Understand Your Debt, Move Toward Your Financial Goals

  View all articles



Nothing complicates the homebuying process like debt can. Lenders will always look at your current debt situation when approving you for a loan. Getting a handle on your debt not only simplifies the homebuying process, it also is the foundation you need to put in place to live a financially healthy life. 

Let’s explore four types of debt: credit cards, car loans, student loans, and mortgages.

Credit Card Debt

I’ve heard countless people say they wish they had been taught earlier in their lives how credit cards work. More specifically, they wish they had known how quickly you can face an uphill battle if not understood and managed appropriately. 
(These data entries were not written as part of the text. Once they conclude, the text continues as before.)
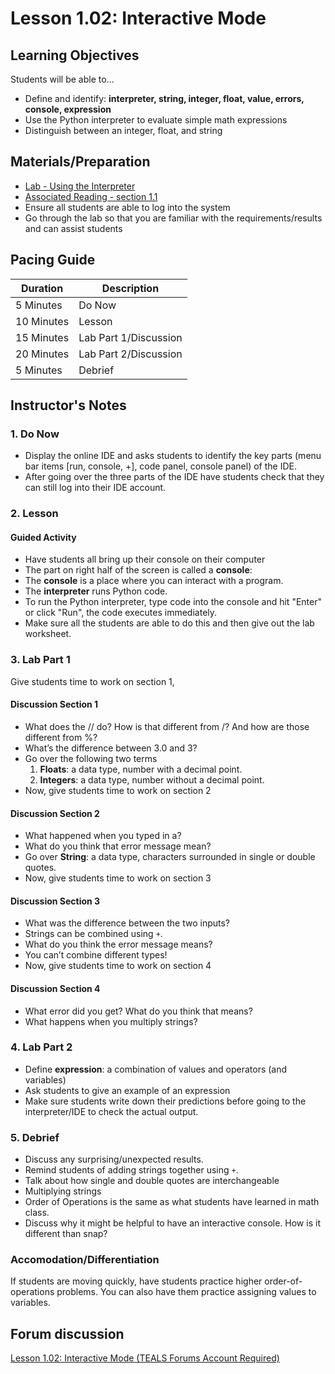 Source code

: # Lesson 1.02: Interactive Mode

## Learning Objectives

Students will be able to...

* Define and identify: **interpreter, string, integer, float, value, errors, console, expression**
* Use the Python interpreter to evaluate simple math expressions
* Distinguish between an integer, float, and string

## Materials/Preparation

* [Lab - Using the Interpreter]
* [Associated Reading - section 1.1](https://tealsk12.gitbook.io/intro-cs-2/readings#1-1)
* Ensure all students are able to log into the system
* Go through the lab so that you are familiar with the requirements/results and can assist students

## Pacing Guide

| **Duration**   | **Description**    |
| ---------- | -------------- |
| 5 Minutes  | Do Now         |
| 10 Minutes | Lesson         |
| 15 Minutes | Lab Part 1/Discussion |
| 20 Minutes | Lab Part 2/Discussion          |
| 5 Minutes | Debrief     |

## Instructor's Notes

### 1. Do Now

* Display the online IDE and asks students to identify the key parts (menu bar items [run, console, +], code panel, console panel) of the IDE.
* After going over the three parts of the IDE have students check that they can still log into their IDE account.

### 2. Lesson

#### Guided Activity

* Have students all bring up their console on their computer
* The part on right half of the screen is called a **console**:
* The **console** is a place where you can interact with a program.
* The **interpreter** runs Python code.
* To run the Python interpreter, type code into the console and hit "Enter" or click "Run", the code executes immediately.
* Make sure all the students are able to do this and then give out the lab worksheet.

### 3. Lab Part 1

Give students time to work on section 1,

#### Discussion Section 1

* What does the // do? How is that different from /? And how are those different from %?
* What’s the difference between 3.0 and 3?
* Go over the following two terms
  1. **Floats**: a data type, number with a decimal point.
  2. **Integers**: a data type, number without a decimal point.
* Now, give students time to work on section 2

#### Discussion Section 2

* What happened when you typed in a?
* What do you think that error message mean?
* Go over **String**: a data type, characters surrounded in single or double quotes.
* Now, give students time to work on section 3

#### Discussion Section 3

* What was the difference between the two inputs?
* Strings can be combined using `+`.
* What do you think the error message means?
* You can’t combine different types!
* Now, give students time to work on section 4

#### Discussion Section 4

* What error did you get? What do you think that means?
* What happens when you multiply strings?

### 4. Lab Part 2

* Define **expression**: a combination of values and operators (and variables)
* Ask students to give an example of an expression
* Make sure students write down their predictions before going to the interpreter/IDE to check the actual output.

### 5. Debrief

* Discuss any surprising/unexpected results.
* Remind students of adding strings together using `+`.
* Talk about how single and double quotes are interchangeable
* Multiplying strings
* Order of Operations is the same as what students have learned in math class.
* Discuss why it might be helpful to have an interactive console. How is it different than snap?

### Accomodation/Differentiation

If students are moving quickly, have students practice higher order-of-operations problems. You can also have them practice assigning values to variables.
  
[Lab - Using the Interpreter]:lab.md
[Cloud 9 Cheat Sheet]: ../cloud_9_cheat_sheet.md

## Forum discussion

[Lesson 1.02: Interactive Mode (TEALS Forums Account Required)](https://forums.tealsk12.org/c/2nd-semester-unit-1/1-02-interactive-mode)
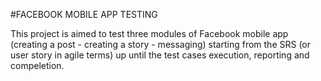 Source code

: #FACEBOOK MOBILE APP TESTING

This project is aimed to test three modules of Facebook mobile app (creating a post - creating a story - messaging) starting from the SRS (or user story in agile terms) up until the test cases execution, reporting and compeletion.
Interest rates on credit cards can be very high and currently average over 16%. Ideally you wouldn’t ever carry a balance on your credit card, but if you find yourself in a situation where that’s your only option, you need to focus on paying it off as soon as possible. Carrying a balance for an extended period of time is very costly and puts you in a position where you will be facing a mountain to climb instead of a hill. There are many solutions to tackling debt like Dave Ramsey’s books or educational programs. 

Car Loans

Another common debt most of us experience at some point in our lives is car loans. Interest rates and terms on these loans range all over the board. The main thing to focus on when buying a car is that you are buying a depreciable asset (in my mind more of a liability), and you need to make sure you don’t get in a situation where you owe more money on the car than it's worth. If you have an 8% interest rate 84-month loan, there is a good chance you will owe more on the car than you can sell it for. A solution for this is gap insurance, which covers you if you get in this situation, but it costs more money. Better advice: don’t get yourself into this situation and try finding a cheaper car instead. 

Student Loans

Student loans are becoming more of a problem lately than ever before. I’m not going to dive too deep into this but I would advise parents to have the conversation with their kids on how much they’re borrowing compared to the anticipated salary their child is expected to receive in the future. I know this is a tough conversation but once again, we don’t want to be facing that uphill battle early in our adult life. Take a look at this resource giving an overview of the labor market for recent college graduates.

Mortgage Debt

Last on the list is housing debt. There are differing opinions on housing debt. One end of the spectrum is paying off your mortgage and the other end is using your equity for various things. I believe somewhere in the middle of these extremes is the ideal situation for most people. Mortgage rates have been under 4% for a number of years and now are climbing - currently at or above 5%. Just over a year ago, borrowers were able to get 30-year loans around 3%. 

Since houses tend to appreciate over time, I’m perfectly comfortable not paying off a mortgage early and carrying that debt for a long period of time. My personal rule of thumb is debt on assets that appreciate is good debt and debt on depreciable assets or liabilities is bad debt. This all depends on the interest rate but that’s why you need to evaluate each situation differently. 


Managing your debt well will give you a better chance at getting pre-approved for that house you want. It’s the first step in becoming financially fit but don’t stop there. This gives you the foundation to be great savers and then you can begin your investing journey.